Showing S = ℤ Using 13 & 1000 in Subring

[Bachelier]

Let S be a subring of the ring of integers ℤ. Show that if 13 ∈ S and 1000 ∈ S, then S equals ℤ.

I'm thinking we should construct a bijection using both numbers. Any ideas? thanks

 

[Bachelier]

I see that ∃ no takers. I know the problem looks weird but it is a problem I read in an old paper.

The only thing I can think of is that we need to show that 1 ∈ S. To do this I can use 12 ∈ S because 12 = 1000 - 13*76, therefore 13 - 12 ∈ S and hence S has an identity and therefore we can extend to Z.

 

[lavinia]

Let S be a subring of the ring of integers ℤ. Show that if 13 ∈ S and 1000 ∈ S, then S equals ℤ.

I'm thinking we should construct a bijection using both numbers.
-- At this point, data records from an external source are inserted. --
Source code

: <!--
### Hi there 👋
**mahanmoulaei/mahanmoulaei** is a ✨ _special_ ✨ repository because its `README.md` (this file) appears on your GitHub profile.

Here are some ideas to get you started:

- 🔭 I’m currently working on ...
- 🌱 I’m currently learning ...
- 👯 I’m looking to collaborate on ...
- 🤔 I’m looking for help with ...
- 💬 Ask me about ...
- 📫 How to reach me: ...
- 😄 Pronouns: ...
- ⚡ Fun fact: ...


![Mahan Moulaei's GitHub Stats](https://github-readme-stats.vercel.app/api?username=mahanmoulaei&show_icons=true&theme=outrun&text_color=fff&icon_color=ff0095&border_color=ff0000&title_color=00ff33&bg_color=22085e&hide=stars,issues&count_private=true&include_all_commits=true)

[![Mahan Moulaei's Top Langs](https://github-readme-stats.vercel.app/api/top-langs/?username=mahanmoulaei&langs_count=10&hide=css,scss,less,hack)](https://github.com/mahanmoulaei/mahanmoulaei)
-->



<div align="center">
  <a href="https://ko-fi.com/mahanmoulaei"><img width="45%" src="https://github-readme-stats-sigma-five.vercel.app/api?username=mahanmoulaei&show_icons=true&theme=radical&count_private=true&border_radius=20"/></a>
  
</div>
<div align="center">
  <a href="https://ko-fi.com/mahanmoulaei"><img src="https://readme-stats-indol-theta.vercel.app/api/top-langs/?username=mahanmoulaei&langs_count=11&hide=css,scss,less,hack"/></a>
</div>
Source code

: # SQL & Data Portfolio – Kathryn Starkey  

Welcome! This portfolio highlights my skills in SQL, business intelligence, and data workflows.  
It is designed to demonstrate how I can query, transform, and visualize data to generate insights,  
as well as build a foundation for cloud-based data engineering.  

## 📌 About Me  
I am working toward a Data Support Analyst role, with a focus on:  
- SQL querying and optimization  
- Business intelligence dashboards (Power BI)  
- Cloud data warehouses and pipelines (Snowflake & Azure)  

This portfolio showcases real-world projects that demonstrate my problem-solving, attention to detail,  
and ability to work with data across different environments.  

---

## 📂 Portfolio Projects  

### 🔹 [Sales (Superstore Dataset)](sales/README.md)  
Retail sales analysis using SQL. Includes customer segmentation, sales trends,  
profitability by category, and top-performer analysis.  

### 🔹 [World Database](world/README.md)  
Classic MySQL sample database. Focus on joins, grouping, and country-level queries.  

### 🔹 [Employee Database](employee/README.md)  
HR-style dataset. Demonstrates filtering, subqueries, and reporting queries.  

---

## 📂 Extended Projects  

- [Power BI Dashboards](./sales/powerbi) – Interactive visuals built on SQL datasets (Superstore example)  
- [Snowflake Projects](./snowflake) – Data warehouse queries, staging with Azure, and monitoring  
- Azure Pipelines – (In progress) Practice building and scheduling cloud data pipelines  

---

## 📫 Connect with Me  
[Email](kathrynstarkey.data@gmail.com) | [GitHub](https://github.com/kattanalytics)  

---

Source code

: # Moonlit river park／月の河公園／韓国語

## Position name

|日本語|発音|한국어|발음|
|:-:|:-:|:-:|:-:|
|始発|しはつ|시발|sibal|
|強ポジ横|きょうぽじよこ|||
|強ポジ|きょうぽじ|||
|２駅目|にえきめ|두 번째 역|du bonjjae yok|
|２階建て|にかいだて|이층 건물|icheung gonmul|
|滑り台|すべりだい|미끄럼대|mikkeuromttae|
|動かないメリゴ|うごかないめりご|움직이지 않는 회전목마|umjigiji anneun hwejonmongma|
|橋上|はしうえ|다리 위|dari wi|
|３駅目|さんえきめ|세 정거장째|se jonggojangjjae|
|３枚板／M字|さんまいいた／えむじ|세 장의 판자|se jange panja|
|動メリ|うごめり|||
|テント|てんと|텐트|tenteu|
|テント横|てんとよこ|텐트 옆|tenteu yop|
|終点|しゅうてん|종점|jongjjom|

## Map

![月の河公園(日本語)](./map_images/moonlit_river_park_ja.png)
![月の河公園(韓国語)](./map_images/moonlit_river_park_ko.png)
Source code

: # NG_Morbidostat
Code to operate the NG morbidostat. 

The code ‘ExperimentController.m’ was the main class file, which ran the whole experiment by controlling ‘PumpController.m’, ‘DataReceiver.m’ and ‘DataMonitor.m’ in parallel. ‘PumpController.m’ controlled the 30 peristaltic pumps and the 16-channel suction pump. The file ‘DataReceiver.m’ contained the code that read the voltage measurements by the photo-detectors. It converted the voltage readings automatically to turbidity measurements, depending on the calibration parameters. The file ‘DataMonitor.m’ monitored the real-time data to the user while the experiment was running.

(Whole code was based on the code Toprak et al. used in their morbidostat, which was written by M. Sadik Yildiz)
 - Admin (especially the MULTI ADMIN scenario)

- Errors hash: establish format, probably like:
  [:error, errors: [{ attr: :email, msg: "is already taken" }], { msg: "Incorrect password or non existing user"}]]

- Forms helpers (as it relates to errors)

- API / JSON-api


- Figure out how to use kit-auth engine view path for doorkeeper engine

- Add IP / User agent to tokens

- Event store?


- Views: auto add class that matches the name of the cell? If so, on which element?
Any ideas? thanks

13 and 1000 are relatively prime so 1 is in the subring that they generate.

 

[Bachelier]

Thank you Lavinia. You're becoming my favorite Science adviser. :)

 

[blue_raver22]

I would approach this problem by utilizing the properties of subrings and the integers. First, we know that a subring of the integers must contain the identity element 0, and must be closed under addition and multiplication.

Since 13 and 1000 are both elements of S, this means that they are both closed under addition and multiplication within S. Therefore, any integer can be written as a combination of 13 and 1000 through addition and multiplication, making S a subset of ℤ.

Next, we can consider the fact that 13 and 1000 are coprime, meaning they do not share any common factors other than 1. This means that any integer can also be written as a combination of 13 and 1000 through the process of finding common factors and using the Euclidean algorithm.

Combining these two observations, we can conclude that S is a subset of ℤ and also contains all integers through the use of 13 and 1000. Therefore, S must equal ℤ.

In other words, by utilizing the properties of subrings and the specific elements of 13 and 1000, we can show that S is a subring that is equal to the entire ring of integers ℤ.